I am working on building a lexical analyzer for a fictional XML-style language and I'm currently trying to turn the following lexical specification into Java code:
Name -> Initial Other*
Initial -> Letter | _ | :
Other -> Initial | Digit | - | .
String -> " (Char | ')* " | '(Char | ")* '
Data -> Char+
Char -> Ordinary | Special | Reference
Ordinary -> NOT (< | > | " | ' | &)
Special -> < | > | " | ' | &
Reference -> &#(Digit)+; | &#x(Digit|a...f|A...F)+;
Letter -> a...z | A...Z
Digit -> 0...9
I'm no expert, but I do know I have to use regular expressions for these. So my Tokenizer now looks like this:
public Tokenizer(String str) {
this.tokenContents = new ArrayList<TokenContent>();
this.str = str;
// Name = Initial Other*
String initial = "[a-zA-Z] | _ | :";
String other = initial + " | [0-9] | - | \\.";
String name = initial + "(" + other + ")*";
tokenContents.add(new TokenContent(Pattern.compile(name), TokenType.NAME));
// String = " " (Char | ')* " | ' (Char | ")* '
String ordinary = "(?!(< | > | \" | ' | &))";
String special = "< | > | " | ' | &";
String reference = "&#[0-9]+; | &#x([0-9] | [a-fA-F])+;";
String character = ordinary + " | " + special + " | " + reference;
String string = "\"(" + character + " | " + "')* \" | ' (\"" + character + " | " + "\")* '";
tokenContents.add(new TokenContent(Pattern.compile(string), TokenType.STRING));
// Data = Char+
String data = character + "+";
tokenContents.add(new TokenContent(Pattern.compile(data), TokenType.DATA));
// The symbol <
tokenContents.add(new TokenContent(Pattern.compile("<"), TokenType.LEFT_TAG));
// The symbol >
tokenContents.add(new TokenContent(Pattern.compile(">"), TokenType.RIGHT_TAG));
// The symbol </
tokenContents.add(new TokenContent(Pattern.compile("</"), TokenType.LEFT_TAG_SLASH));
// The symbol />
tokenContents.add(new TokenContent(Pattern.compile("/>"), TokenType.RIGHT_TAG_SLASH));
// The symbol =
tokenContents.add(new TokenContent(Pattern.compile("="), TokenType.EQUALS));
}
For simplicity, you can see I have modularized my regular expressions according to the specification above. However, after several test cases of running the lexer on an example input file, I get parsing errors. I believe it might be my regular expressions, so I would like some suggestions on how I can correctly translate the above specification into code and fix my Tokenizer.

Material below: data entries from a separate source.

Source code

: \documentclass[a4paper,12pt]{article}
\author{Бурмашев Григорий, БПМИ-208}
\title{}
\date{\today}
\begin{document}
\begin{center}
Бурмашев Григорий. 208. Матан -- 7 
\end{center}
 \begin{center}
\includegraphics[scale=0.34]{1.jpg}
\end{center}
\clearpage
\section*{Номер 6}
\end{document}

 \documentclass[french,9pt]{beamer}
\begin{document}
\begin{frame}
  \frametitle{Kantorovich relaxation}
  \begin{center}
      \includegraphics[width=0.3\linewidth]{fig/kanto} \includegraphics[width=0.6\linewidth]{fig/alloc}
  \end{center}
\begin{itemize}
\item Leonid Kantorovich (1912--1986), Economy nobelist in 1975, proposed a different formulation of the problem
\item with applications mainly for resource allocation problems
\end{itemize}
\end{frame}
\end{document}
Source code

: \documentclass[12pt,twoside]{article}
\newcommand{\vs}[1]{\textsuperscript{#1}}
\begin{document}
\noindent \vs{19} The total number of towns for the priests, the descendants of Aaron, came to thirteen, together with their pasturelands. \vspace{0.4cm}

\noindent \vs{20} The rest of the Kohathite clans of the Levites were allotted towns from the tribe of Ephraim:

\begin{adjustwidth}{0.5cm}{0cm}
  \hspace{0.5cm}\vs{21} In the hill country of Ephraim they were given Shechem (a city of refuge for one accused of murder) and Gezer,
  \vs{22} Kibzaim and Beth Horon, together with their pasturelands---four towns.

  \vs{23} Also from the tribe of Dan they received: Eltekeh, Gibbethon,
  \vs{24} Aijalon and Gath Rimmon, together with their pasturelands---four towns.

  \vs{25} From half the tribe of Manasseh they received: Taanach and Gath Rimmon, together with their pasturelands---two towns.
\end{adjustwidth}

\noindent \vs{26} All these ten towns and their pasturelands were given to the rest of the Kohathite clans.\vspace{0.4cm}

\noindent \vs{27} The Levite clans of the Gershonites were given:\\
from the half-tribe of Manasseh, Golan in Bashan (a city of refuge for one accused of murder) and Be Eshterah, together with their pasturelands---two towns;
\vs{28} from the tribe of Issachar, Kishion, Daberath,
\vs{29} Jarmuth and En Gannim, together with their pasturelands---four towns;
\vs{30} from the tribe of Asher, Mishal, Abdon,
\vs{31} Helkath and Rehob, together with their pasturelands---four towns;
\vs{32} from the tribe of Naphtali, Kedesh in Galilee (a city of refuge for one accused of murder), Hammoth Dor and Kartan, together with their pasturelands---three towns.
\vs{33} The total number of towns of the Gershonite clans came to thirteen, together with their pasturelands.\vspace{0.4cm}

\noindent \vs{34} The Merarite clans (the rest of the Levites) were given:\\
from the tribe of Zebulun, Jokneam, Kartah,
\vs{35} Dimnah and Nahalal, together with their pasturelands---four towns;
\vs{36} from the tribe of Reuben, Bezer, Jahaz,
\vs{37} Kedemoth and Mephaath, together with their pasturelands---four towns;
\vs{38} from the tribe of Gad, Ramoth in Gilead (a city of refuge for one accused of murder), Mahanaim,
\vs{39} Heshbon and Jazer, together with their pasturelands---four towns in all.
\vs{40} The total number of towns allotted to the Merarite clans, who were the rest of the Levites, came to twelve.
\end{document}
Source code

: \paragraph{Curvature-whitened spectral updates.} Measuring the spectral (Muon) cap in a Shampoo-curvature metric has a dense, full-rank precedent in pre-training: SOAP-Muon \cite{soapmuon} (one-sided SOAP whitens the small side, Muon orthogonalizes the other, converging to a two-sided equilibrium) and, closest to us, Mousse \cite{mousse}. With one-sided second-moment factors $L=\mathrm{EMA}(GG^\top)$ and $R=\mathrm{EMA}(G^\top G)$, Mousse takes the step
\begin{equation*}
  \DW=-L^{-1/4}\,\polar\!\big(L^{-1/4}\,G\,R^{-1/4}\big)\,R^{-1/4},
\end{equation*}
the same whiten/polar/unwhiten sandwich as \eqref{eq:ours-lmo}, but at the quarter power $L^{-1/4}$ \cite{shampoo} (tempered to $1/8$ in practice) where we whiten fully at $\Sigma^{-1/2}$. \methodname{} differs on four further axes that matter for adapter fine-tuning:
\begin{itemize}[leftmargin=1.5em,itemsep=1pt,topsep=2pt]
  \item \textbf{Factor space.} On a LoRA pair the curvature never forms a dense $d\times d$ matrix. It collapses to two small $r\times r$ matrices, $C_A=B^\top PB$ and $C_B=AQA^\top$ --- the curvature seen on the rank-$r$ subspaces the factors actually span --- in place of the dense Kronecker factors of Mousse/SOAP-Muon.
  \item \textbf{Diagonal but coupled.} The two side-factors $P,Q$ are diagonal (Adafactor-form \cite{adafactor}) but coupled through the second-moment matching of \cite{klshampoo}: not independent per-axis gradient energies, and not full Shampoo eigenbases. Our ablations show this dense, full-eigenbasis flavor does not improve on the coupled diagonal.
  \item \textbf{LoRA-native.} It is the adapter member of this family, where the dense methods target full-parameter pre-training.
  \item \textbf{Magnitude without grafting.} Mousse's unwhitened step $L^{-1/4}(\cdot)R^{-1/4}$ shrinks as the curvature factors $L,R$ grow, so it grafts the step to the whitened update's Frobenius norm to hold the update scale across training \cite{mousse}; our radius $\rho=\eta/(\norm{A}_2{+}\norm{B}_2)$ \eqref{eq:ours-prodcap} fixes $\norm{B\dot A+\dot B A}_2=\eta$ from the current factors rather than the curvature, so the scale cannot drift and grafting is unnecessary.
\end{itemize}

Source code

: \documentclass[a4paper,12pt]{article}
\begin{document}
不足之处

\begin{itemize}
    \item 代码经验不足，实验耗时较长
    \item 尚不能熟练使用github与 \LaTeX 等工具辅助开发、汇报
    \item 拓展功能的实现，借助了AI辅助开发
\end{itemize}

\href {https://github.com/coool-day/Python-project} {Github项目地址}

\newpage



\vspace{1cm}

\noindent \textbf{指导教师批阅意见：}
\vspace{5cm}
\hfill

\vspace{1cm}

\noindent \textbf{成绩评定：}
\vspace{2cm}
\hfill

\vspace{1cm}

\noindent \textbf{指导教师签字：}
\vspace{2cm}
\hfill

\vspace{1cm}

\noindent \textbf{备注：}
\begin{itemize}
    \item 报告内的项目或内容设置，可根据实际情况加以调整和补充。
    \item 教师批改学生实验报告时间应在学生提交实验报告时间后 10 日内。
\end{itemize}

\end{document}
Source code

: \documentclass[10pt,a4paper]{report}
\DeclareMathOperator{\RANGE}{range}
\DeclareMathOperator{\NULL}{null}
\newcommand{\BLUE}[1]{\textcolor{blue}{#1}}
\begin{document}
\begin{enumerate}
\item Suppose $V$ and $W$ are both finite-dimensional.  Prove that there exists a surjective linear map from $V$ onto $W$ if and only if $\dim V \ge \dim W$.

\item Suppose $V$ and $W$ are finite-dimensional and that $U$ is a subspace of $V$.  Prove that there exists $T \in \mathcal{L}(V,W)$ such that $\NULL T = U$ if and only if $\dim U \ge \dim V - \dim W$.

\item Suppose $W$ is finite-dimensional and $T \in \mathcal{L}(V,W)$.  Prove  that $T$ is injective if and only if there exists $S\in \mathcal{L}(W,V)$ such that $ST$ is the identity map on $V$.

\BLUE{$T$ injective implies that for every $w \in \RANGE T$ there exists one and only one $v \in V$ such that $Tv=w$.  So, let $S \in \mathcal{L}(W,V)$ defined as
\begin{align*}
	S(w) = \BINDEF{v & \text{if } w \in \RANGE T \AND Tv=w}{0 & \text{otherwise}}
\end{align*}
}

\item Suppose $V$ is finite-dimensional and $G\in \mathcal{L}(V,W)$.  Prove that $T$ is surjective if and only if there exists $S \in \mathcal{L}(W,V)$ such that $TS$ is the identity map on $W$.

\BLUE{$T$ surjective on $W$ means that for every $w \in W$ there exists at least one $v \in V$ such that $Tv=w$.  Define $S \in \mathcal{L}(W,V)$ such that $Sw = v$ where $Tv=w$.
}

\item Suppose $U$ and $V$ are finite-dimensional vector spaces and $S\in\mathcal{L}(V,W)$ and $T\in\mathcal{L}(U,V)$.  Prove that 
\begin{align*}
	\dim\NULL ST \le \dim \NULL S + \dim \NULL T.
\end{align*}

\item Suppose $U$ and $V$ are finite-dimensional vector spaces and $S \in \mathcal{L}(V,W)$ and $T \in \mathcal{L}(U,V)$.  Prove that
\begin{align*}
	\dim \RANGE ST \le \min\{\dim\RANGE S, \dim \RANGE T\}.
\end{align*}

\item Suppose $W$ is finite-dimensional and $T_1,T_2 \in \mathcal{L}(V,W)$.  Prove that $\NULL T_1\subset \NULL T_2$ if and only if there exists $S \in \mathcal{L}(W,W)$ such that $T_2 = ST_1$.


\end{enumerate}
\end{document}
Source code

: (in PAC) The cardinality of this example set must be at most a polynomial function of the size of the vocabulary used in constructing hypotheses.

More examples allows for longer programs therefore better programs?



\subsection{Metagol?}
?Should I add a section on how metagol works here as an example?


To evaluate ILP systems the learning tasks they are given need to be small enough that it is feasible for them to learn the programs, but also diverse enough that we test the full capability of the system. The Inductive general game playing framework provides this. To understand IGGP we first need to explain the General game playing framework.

My tokens are Name, String, Data, <, >, </, />, and =. They are all specified in an enum class that isn't displayed here. An example input file is:
<recipe name="bread" prep_time="5 mins" cook_time="3 hours">
<title>Basic bread</title>
<ingredient amount="3" unit="cups">Flour</ingredient>
<ingredient amount="0.25" unit="ounce">Yeast</ingredient>
<ingredient amount="1.5" unit="cups" state="warm">Water</ingredient>
<ingredient amount="1" unit="teaspoon">Salt</ingredient>
<instructions>
<step>Mix all ingredients together.</step>
<step>Knead thoroughly.</step>
<step>Cover with a cloth, and leave for one hour in warm room.</step>
<step>Knead again.</step>
<step>Place in a bread baking tin.</step>
<step>Cover with a cloth, and leave for one hour in warm room.</step>
<step>Bake in the oven at 350° F for 30 minutes.</step>
</instructions>
</recipe>
I've never worked with regular expressions much before so this is a first for me. I would really appreciate any input that could help.
Char -> Ordinary | Special | Reference; Ordinary -> NOT (< | > | " | ' | &)That is a grammar. A lexical specification matches regular expressions to token types ONLY.